TÜBİTAK ödüllü bilim adamı Prof. Dr. Engin Umut Akkaya,
kanser ilaçlarının tümörlü bölgeye taşınmasını ve vücudun sağlıklı bölgelerine
zarar vermeden sadece o bölgede etki etmesini sağlayan "kırmızı ışık"
yöntemiyle, uluslararası patent başvurusu yapacak.
Prof. Dr. Akkaya'nın geliştirdiği yöntemde, kanser ilaçları
"kırmızı ışık" sayesinde tümörlü bölgeye kadar taşınıyor, buraya
mikrosaniye içerisinde etki edip, sonra toksik özelliğini vücuda dağıtmadan
kendi kendini yok ediyor.
Laboratuvar aşamasında kanserli hücreler üzerinde denemeleri
başarıyla tamamlanan yöntem, bilim dünyasına duyurulacak ve ardından sadece
Türkiye'de değil, diğer ülkelerde de patentlenecek.

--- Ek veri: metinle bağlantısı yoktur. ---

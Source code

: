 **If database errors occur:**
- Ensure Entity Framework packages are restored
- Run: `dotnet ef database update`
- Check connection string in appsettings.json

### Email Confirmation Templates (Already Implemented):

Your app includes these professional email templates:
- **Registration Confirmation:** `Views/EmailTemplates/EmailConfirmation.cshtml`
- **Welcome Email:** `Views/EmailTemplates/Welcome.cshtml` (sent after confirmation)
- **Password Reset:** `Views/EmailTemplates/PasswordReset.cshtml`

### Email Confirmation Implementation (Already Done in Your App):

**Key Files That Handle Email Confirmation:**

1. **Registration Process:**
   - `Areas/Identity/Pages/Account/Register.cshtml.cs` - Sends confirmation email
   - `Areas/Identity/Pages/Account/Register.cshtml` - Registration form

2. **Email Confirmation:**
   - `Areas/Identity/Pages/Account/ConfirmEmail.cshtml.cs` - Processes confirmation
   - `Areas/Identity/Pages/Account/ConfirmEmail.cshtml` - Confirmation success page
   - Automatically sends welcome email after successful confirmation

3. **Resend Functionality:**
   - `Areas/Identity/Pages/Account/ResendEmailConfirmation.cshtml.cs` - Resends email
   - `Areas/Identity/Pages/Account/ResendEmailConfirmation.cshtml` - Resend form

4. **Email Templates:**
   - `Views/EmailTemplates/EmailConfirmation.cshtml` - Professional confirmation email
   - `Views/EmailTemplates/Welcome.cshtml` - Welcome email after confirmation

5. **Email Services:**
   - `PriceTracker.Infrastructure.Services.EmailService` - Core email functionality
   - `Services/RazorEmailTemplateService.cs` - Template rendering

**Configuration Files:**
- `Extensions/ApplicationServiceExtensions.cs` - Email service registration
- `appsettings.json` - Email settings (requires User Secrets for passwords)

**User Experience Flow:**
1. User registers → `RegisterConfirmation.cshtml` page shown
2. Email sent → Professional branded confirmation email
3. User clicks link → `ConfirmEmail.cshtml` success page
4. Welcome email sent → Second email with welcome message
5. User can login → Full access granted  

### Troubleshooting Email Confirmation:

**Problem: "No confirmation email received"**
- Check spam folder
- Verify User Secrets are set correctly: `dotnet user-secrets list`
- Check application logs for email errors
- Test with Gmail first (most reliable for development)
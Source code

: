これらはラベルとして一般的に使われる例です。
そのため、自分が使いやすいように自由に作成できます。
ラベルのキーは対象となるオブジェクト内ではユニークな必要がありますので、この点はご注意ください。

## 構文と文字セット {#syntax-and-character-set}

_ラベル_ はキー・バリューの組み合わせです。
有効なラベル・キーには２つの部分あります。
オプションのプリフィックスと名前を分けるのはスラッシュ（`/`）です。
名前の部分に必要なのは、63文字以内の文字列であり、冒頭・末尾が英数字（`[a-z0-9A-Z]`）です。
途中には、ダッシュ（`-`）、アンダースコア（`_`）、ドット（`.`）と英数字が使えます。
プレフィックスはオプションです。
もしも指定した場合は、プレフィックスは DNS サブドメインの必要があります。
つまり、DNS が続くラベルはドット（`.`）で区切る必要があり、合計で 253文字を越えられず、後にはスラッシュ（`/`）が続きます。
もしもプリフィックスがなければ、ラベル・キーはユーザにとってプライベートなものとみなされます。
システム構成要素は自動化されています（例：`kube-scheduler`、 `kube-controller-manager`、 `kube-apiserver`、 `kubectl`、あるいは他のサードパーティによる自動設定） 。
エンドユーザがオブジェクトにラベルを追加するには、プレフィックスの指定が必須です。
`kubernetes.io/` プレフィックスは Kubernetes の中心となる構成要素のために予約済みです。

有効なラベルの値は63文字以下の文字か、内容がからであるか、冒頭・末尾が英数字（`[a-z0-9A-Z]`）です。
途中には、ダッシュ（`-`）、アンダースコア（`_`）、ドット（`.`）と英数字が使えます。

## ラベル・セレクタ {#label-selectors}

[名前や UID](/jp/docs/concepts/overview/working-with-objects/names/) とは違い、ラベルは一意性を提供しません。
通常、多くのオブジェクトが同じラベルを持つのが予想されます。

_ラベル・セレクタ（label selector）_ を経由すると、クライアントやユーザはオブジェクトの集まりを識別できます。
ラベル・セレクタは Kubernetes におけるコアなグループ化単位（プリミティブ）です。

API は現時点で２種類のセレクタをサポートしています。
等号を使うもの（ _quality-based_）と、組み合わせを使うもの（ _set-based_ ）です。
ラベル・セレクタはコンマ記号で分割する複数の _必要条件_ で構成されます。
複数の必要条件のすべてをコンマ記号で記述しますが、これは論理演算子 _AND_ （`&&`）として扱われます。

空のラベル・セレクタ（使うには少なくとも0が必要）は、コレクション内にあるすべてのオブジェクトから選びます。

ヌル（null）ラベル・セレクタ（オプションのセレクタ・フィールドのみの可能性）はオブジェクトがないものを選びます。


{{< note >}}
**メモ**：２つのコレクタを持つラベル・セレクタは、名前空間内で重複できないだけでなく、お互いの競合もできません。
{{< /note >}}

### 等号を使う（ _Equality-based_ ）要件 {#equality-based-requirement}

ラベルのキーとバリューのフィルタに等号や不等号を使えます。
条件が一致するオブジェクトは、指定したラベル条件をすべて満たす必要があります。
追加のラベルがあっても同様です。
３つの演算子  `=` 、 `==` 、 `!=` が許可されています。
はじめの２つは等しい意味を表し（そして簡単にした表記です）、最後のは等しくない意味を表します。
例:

Bilkent Üniversitesi Kimya Bölümü Öğretim Üyesi ve
UNAM-Malzeme Bilimi ve Nanoteknoloji Enstitüsü Müdür Yardımcısı Prof. Dr. Engin
Umut Akkaya, AA muhabirine yaptığı açıklamada, kanser için kullanılan ilaçların
sadece kanser hücrelerinde etkili olabilmesi, yani seçici olabilmesi için tüm
dünya çapında araştırmalar yürütüldüğünü ifade etti.
Ancak mevcut tedavilerde kemoterapi ilaçlarının sağlıklı
hücrelerde de olumsuz etki yaptığına dikkati çeken Akkaya, bu ilaçların saç,
deri gibi hızlı çoğalma eğiliminde olan hücreleri daha fazla etkilediğini
belirtti.
Akkaya, daha önceki çalışmalarında, kanser ilaçlarının
etkinliği üzerine fotodinamik terapi ve kanser hücrelerini vücutta dedektif
gibi izleyen moleküller geliştirdiklerini ifade ederek, son çalışmasında ise
kırmızı ışıkla aktive olabilen ve kanserli bölgede etki eden moleküller
geliştirdiklerini bildirdi.
Bu moleküllere kırmızı ışıkla aktive olmadan zararlı
etkilerini vücutta dağıtmama özellikleri kazandırdıklarını belirten Akkaya,
şöyle konuştu:
"Moleküller, bu özellikleri sayesinde kanserli
hücreleri rahatlıkla seçebiliyor. Aynı zamanda kanserli hücre ile kanserli
olmayan hücreyi de birbirinden ayırabiliyor. Sadece kanserli hücrelerde bulunan
özel maddelerle etkileşen bu moleküller, kırmızı ışığın da etkisiyle tümörlü
hücreleri öldürecek bir reaktif oksijen oluşturuyor. "Singled
oksijen" adı verilen bu ajanın etkisi çok kısa ve bir mikrosaniye sürede
kanserli bölgeyi vuruyor ve sonra yok oluyor. Eğer kanser hücresinin yakınında
değilse, bu molekülde böyle bir etki olmuyor. Yani ancak ve ancak kanserli
hücreye geldiğinde bu patlama oluyor."
Prof. Dr. Akkaya, çalışmalarını laboratuvarlarda kanser
hücreleri üzerinde denediklerini ve başarılı sonuçlar aldıklarını bildirerek,
yakında uluslararası bir dergide bilim dünyasına duyurulacağını söyledi.
Akkaya, çalışmanın henüz laboratuvar aşamasında olacağını ve insanlar üzerinde
denenmesi için uzun çalışmalara ihtiyaç bulunduğunu kaydederek, "Biz
buradan umut tacirliği yapmak istemeyiz. Ancak, kanserli bölgelerde hem ilacın
etkinliğini arttıracak hem de diğer sağlıklı organlara zarar vermeyecek bir
yöntem bu. Şimdiden bilim çevrelerinin oldukça ilgisini çekti" dedi.